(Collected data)
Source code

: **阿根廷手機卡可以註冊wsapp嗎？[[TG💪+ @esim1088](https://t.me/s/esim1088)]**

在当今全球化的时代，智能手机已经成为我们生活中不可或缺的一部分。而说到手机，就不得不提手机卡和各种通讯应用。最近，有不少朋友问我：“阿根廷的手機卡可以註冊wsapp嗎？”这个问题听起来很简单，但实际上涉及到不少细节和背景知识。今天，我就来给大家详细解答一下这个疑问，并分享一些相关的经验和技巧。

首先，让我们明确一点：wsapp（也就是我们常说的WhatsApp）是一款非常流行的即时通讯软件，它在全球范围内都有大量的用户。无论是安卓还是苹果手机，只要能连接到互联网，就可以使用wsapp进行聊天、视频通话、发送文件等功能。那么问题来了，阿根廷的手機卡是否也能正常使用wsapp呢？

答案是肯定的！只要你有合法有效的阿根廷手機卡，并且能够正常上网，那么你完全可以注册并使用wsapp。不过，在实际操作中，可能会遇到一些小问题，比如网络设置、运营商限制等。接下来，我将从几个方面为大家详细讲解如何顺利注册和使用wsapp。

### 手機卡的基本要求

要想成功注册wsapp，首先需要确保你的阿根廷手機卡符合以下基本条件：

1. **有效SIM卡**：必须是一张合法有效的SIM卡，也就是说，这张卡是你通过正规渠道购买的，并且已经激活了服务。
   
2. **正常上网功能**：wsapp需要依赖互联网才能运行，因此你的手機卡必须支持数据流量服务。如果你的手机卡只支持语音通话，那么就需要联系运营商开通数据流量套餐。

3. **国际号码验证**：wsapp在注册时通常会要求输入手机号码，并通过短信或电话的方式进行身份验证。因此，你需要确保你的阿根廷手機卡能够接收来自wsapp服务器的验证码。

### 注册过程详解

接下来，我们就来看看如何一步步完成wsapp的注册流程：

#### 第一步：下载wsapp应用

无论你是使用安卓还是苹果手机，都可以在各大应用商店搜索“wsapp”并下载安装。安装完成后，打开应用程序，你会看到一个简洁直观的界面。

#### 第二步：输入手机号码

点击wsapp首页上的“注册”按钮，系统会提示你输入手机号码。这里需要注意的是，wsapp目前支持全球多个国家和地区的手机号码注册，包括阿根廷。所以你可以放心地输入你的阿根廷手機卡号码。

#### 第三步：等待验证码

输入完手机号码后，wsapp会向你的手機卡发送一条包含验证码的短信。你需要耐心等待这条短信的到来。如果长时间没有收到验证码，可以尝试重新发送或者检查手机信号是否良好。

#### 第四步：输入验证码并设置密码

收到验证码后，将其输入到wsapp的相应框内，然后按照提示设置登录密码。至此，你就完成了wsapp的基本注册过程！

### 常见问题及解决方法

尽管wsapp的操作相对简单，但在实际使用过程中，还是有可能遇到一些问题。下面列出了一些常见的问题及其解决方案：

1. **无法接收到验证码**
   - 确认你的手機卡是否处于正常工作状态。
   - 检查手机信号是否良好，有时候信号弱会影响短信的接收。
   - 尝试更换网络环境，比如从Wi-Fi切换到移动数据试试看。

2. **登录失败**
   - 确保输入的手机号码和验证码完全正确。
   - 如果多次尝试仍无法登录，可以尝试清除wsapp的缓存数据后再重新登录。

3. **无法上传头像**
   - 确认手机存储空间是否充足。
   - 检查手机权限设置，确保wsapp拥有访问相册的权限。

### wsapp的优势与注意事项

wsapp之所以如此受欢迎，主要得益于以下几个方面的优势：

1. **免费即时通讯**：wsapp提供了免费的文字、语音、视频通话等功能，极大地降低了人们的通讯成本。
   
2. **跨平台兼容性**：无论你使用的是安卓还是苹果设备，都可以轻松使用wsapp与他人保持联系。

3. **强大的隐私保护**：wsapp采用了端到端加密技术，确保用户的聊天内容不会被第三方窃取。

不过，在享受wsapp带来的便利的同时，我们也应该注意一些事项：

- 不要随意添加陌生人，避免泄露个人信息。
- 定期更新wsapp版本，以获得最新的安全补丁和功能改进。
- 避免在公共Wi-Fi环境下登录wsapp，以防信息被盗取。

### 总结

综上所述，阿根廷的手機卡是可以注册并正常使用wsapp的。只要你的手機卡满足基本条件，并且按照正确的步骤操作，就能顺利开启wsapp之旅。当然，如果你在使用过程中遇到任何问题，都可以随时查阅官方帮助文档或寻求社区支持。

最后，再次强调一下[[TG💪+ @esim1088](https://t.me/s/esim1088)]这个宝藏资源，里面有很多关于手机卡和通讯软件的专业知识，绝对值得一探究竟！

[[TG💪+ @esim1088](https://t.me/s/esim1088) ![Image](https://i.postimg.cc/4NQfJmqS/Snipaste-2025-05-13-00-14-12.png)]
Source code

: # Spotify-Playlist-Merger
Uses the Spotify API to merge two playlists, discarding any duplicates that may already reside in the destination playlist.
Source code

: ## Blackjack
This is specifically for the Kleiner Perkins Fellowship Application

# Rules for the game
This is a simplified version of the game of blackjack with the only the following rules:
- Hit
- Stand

▸ **Problem to solve**
What is needed is the data above, output in full and exactly as it stands.

▸ **Exercise solution**
Source code

: **阿根廷手機卡可以註冊wsapp嗎？[[TG💪+ @esim1088](https://t.me/s/esim1088)]**

在当今全球化的时代，智能手机已经成为我们生活中不可或缺的一部分。而说到手机，就不得不提手机卡和各种通讯应用。最近，有不少朋友问我：“阿根廷的手機卡可以註冊wsapp嗎？”这个问题听起来很简单，但实际上涉及到不少细节和背景知识。今天，我就来给大家详细解答一下这个疑问，并分享一些相关的经验和技巧。

首先，让我们明确一点：wsapp（也就是我们常说的WhatsApp）是一款非常流行的即时通讯软件，它在全球范围内都有大量的用户。无论是安卓还是苹果手机，只要能连接到互联网，就可以使用wsapp进行聊天、视频通话、发送文件等功能。那么问题来了，阿根廷的手機卡是否也能正常使用wsapp呢？

答案是肯定的！只要你有合法有效的阿根廷手機卡，并且能够正常上网，那么你完全可以注册并使用wsapp。不过，在实际操作中，可能会遇到一些小问题，比如网络设置、运营商限制等。接下来，我将从几个方面为大家详细讲解如何顺利注册和使用wsapp。

### 手機卡的基本要求

要想成功注册wsapp，首先需要确保你的阿根廷手機卡符合以下基本条件：

1. **有效SIM卡**：必须是一张合法有效的SIM卡，也就是说，这张卡是你通过正规渠道购买的，并且已经激活了服务。
   
2. **正常上网功能**：wsapp需要依赖互联网才能运行，因此你的手機卡必须支持数据流量服务。如果你的手机卡只支持语音通话，那么就需要联系运营商开通数据流量套餐。

3. **国际号码验证**：wsapp在注册时通常会要求输入手机号码，并通过短信或电话的方式进行身份验证。因此，你需要确保你的阿根廷手機卡能够接收来自wsapp服务器的验证码。

### 注册过程详解

接下来，我们就来看看如何一步步完成wsapp的注册流程：

#### 第一步：下载wsapp应用

无论你是使用安卓还是苹果手机，都可以在各大应用商店搜索“wsapp”并下载安装。安装完成后，打开应用程序，你会看到一个简洁直观的界面。

#### 第二步：输入手机号码

点击wsapp首页上的“注册”按钮，系统会提示你输入手机号码。这里需要注意的是，wsapp目前支持全球多个国家和地区的手机号码注册，包括阿根廷。所以你可以放心地输入你的阿根廷手機卡号码。

#### 第三步：等待验证码

输入完手机号码后，wsapp会向你的手機卡发送一条包含验证码的短信。你需要耐心等待这条短信的到来。如果长时间没有收到验证码，可以尝试重新发送或者检查手机信号是否良好。

#### 第四步：输入验证码并设置密码

收到验证码后，将其输入到wsapp的相应框内，然后按照提示设置登录密码。至此，你就完成了wsapp的基本注册过程！

### 常见问题及解决方法

尽管wsapp的操作相对简单，但在实际使用过程中，还是有可能遇到一些问题。下面列出了一些常见的问题及其解决方案：

1. **无法接收到验证码**
   - 确认你的手機卡是否处于正常工作状态。
   - 检查手机信号是否良好，有时候信号弱会影响短信的接收。
   - 尝试更换网络环境，比如从Wi-Fi切换到移动数据试试看。

2. **登录失败**
   - 确保输入的手机号码和验证码完全正确。
   - 如果多次尝试仍无法登录，可以尝试清除wsapp的缓存数据后再重新登录。

3. **无法上传头像**
   - 确认手机存储空间是否充足。
   - 检查手机权限设置，确保wsapp拥有访问相册的权限。

### wsapp的优势与注意事项

wsapp之所以如此受欢迎，主要得益于以下几个方面的优势：

1. **免费即时通讯**：wsapp提供了免费的文字、语音、视频通话等功能，极大地降低了人们的通讯成本。
   
2. **跨平台兼容性**：无论你使用的是安卓还是苹果设备，都可以轻松使用wsapp与他人保持联系。

3. **强大的隐私保护**：wsapp采用了端到端加密技术，确保用户的聊天内容不会被第三方窃取。

不过，在享受wsapp带来的便利的同时，我们也应该注意一些事项：

- 不要随意添加陌生人，避免泄露个人信息。
- 定期更新wsapp版本，以获得最新的安全补丁和功能改进。
- 避免在公共Wi-Fi环境下登录wsapp，以防信息被盗取。

### 总结

综上所述，阿根廷的手機卡是可以注册并正常使用wsapp的。只要你的手機卡满足基本条件，并且按照正确的步骤操作，就能顺利开启wsapp之旅。当然，如果你在使用过程中遇到任何问题，都可以随时查阅官方帮助文档或寻求社区支持。

最后，再次强调一下[[TG💪+ @esim1088](https://t.me/s/esim1088)]这个宝藏资源，里面有很多关于手机卡和通讯软件的专业知识，绝对值得一探究竟！

[[TG💪+ @esim1088](https://t.me/s/esim1088) ![Image](https://i.postimg.cc/4NQfJmqS/Snipaste-2025-05-13-00-14-12.png)]
Source code

: # Spotify-Playlist-Merger
Uses the Spotify API to merge two playlists, discarding any duplicates that may already reside in the destination playlist.
Source code

: ## Blackjack
This is specifically for the Kleiner Perkins Fellowship Application

# Rules for the game
This is a simplified version of the game of blackjack with the only the following rules:
- Hit
- Stand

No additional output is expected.